If you're investing in the stock market right now, it's important to focus on companies that have staying power in your portfolio and can rely on strong tailwinds for long-term growth. In the current environment, with ongoing macroeconomic and foreign currency headwinds, geopolitical unrest, and fears of a global recession, companies across all sectors are being tested. 

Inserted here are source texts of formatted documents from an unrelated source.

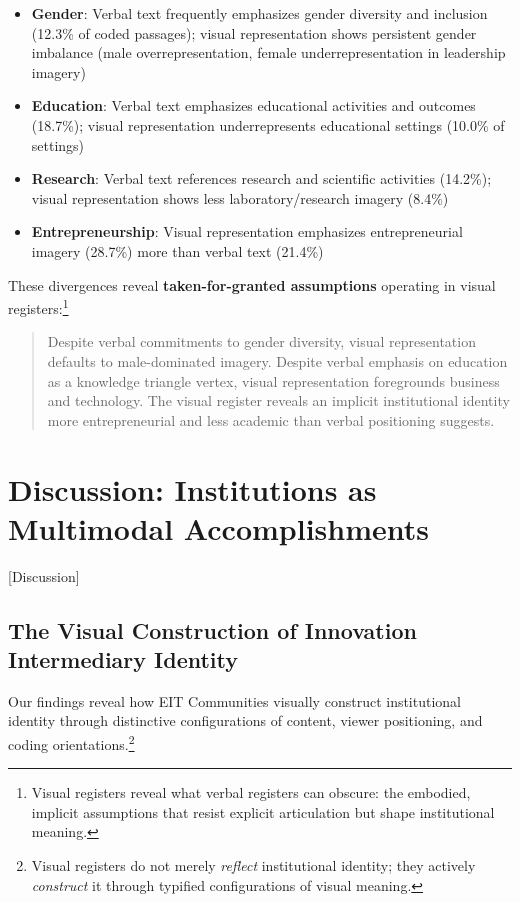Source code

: \documentclass[../main.tex]{subfiles}
\begin{document}
\begin{itemize}
    \item \textbf{Gender}: Verbal text frequently emphasizes gender diversity and inclusion (12.3\% of coded passages); visual representation shows persistent gender imbalance (male overrepresentation, female underrepresentation in leadership imagery)

    \item \textbf{Education}: Verbal text emphasizes educational activities and outcomes (18.7\%); visual representation underrepresents educational settings (10.0\% of settings)

    \item \textbf{Research}: Verbal text references research and scientific activities (14.2\%); visual representation shows less laboratory/research imagery (8.4\%)

    \item \textbf{Entrepreneurship}: Visual representation emphasizes entrepreneurial imagery (28.7\%) more than verbal text (21.4\%)
\end{itemize}

These divergences reveal \textbf{taken-for-granted assumptions} operating in visual registers:\footnote{Visual registers reveal what verbal registers can obscure: the embodied, implicit assumptions that resist explicit articulation but shape institutional meaning.}

\begin{quote}
\small
Despite verbal commitments to gender diversity, visual representation defaults to male-dominated imagery. Despite verbal emphasis on education as a knowledge triangle vertex, visual representation foregrounds business and technology. The visual register reveals an implicit institutional identity more entrepreneurial and less academic than verbal positioning suggests.
\end{quote}

\section{Discussion: Institutions as Multimodal Accomplishments}[Discussion]

\subsection{The Visual Construction of Innovation Intermediary Identity}

Our findings reveal how EIT Communities visually construct institutional identity through distinctive configurations of content, viewer positioning, and coding orientations.\footnote{Visual registers do not merely \textit{reflect} institutional identity; they actively \textit{construct} it through typified configurations of visual meaning.}
\end{document}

Even so, opportunities to invest in wonderful companies -- often, at discounted prices -- are still ripe for the taking. We're going to look at two top stocks to consider buying and holding in your portfolio for 10 years or longer. 

Let's dive right in. 

1. Vertex Pharmaceuticals

Biotech stocks tend to be somewhat volatile, higher-risk investments in the world of healthcare stocks. These companies are often in the earlier stages of growth and work on experimental, novel treatments. As always, though, there are exceptions, and Vertex Pharmaceuticals (VRTX 2.30%) is arguably one of the most prominent. 

There are a few reasons Vertex Pharmaceuticals is such a resilient play in the broad universe of biotech companies. The company focuses primarily on drugs that treat rare diseases. Its current pipeline includes therapy candidates targeting Type 1 diabetes, sickle cell disease, beta thalassemia, and APOL1-mediated kidney disease.

Right now, the company's "bread and butter" comes from its cystic fibrosis drugs. Its portfolio consists of four drugs, all approved to treat this rare genetic disease. Vertex's blockbuster Trikafta, which was approved in 2019, captures more than 90% of the cystic fibrosis patient population.  

Vertex's portfolio of medicines accounts for the lion's share of all revenues generated in the global cystic fibrosis treatment market. Last year, the company reported revenue to the tune of $7.5 billion, a 22% increase from 2020. Vertex is also consistently profitable and has increased its bottom line by nearly 800% over the past five years alone.  

Vertex's singular leadership in the cystic fibrosis treatment market -- which is expected to hit a global valuation of $14 billion by the year 2025 -- can continue to reap generous rewards for its balance sheet, and for investors in the process. The stock has delivered a return of more than 60% over the trailing 12 months alone, no small feat in an environment where the S&P 500 has declined about 20% during that same period. 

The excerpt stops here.